Re: Anti-critical-section assertion failure in mcxt.c reached by walsender

From: Tom Lane <tgl(at)sss(dot)pgh(dot)pa(dot)us>
To: Thomas Munro <thomas(dot)munro(at)gmail(dot)com>
Cc: pgsql-hackers <pgsql-hackers(at)postgresql(dot)org>, Noah Misch <noah(at)leadboat(dot)com>, Andrew Dunstan <andrew(at)dunslane(dot)net>
Subject: Re: Anti-critical-section assertion failure in mcxt.c reached by walsender
Date: 2021-05-07 01:43:32
Message-ID: 1523.1620351812@sss.pgh.pa.us
Views: Raw Message | Whole Thread | Download mbox | Resend email
Thread:
Lists: pgsql-hackers

Thomas Munro <thomas(dot)munro(at)gmail(dot)com> writes:
> While looking for something else, I noticed thorntail has failed twice
> like this, on REL_12_STABLE:
> TRAP: FailedAssertion("!(CritSectionCount == 0 ||
> (context)->allowInCritSection)", File:
> "/home/nm/farm/sparc64_deb10_gcc_64_ubsan/REL_12_STABLE/pgsql.build/../pgsql/src/backend/utils/mmgr/mcxt.c",
> Line: 931)

After failing to reproduce this locally, I went so far as to sign up
for a gcc compile farm account so I could try to reproduce it on the
machine running thorntail. I succeeded, after more than a few tries,
and here is the smoking gun:

#3 0x00000100007f792c in ExceptionalCondition (
conditionName=0x10000a38b80 "!(CritSectionCount == 0 || (context)->allowInCritSection)", errorType=0x1000087fb20 "FailedAssertion",
fileName=0x10000a38908 "mcxt.c", lineNumber=<optimized out>) at assert.c:54
#4 0x00000100008422f4 in palloc (size=64) at mcxt.c:931
#5 0x00000100001f5cec in XLogFileNameP (tli=<optimized out>, segno=1)
at xlog.c:10209
#6 0x00000100001f6220 in issue_xlog_fsync (fd=<optimized out>, segno=1)
at xlog.c:10186
#7 0x00000100001f6784 in XLogWrite (WriteRqst=..., flexible=<optimized out>)
at xlog.c:2607
#8 0x00000100001f793c in XLogFlush (record=23717128) at xlog.c:2926
#9 XLogFlush (record=23717128) at xlog.c:2802
#10 0x00000100001fe71c in XLogReportParameters () at xlog.c:9525
#11 StartupXLOG () at xlog.c:7805
#12 0x0000010000552d30 in StartupProcessMain () at startup.c:226
#13 0x0000010000215c1c in AuxiliaryProcessMain (argc=2, argv=0x7feffdc2f80)
at bootstrap.c:451

The interesting part of this is frame 6, which points here:

case SYNC_METHOD_FDATASYNC:
if (pg_fdatasync(fd) != 0)
ereport(PANIC,
(errcode_for_file_access(),
errmsg("could not fdatasync file \"%s\": %m",
XLogFileNameP(ThisTimeLineID, segno))));

So fdatasync() failed, and the code attempting to report that is not
critical-section-safe because it includes a palloc. Checking the state
of elog.c's error stack shows that the failure was errno = 5, or EIO.

Conclusions:

1. No wonder we could not reproduce it anywhere else. I've warned
the cfarm admins that their machine may be having hardware issues.

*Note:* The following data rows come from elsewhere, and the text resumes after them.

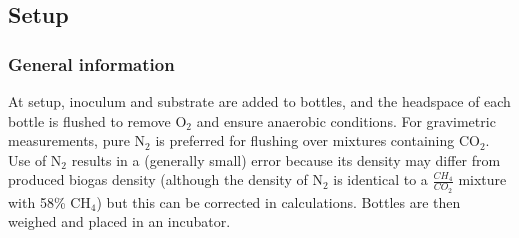 \documentclass[]{article}
\begin{document}
\subsection{Setup}

\subsubsection*{General information}

At setup, inoculum and substrate are added to bottles, and the headspace of each bottle is flushed to remove O$_2$ and ensure anaerobic conditions. For gravimetric measurements, pure N$_2$ is preferred for flushing over mixtures containing CO$_2$. Use of N$_2$ results in a (generally small) error because its density may differ from produced biogas density (although the density of N$_2$ is identical to a $\frac{CH_4}{CO_2}$ mixture with 58\% CH$_4$) but this can be corrected in calculations. Bottles are then weighed and placed in an incubator.
\end{document}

2. We evidently need to put a bit more effort into this error
reporting logic. More generally, I wonder how we could audit
the code for similar hazards elsewhere, because I bet there are
some. (Or ... could it be sane to run functions included in
the ereport's arguments in ErrorContext?)

3. One might wonder why we're getting an fdatasync failure at
all, when thorntail is configured to run with fsync = off.
The answer to that one is that 008_fsm_truncation.pl takes it
upon itself to force fsync = on, overriding the express wishes
of the buildfarm owner, not to mention general project policy.
AFAICT that was added with little if any thought in the initial
creation of 008_fsm_truncation.pl, and I think we should take
it out. There's certainly no visible reason for this one
TAP script to be running with fsync on when no others do.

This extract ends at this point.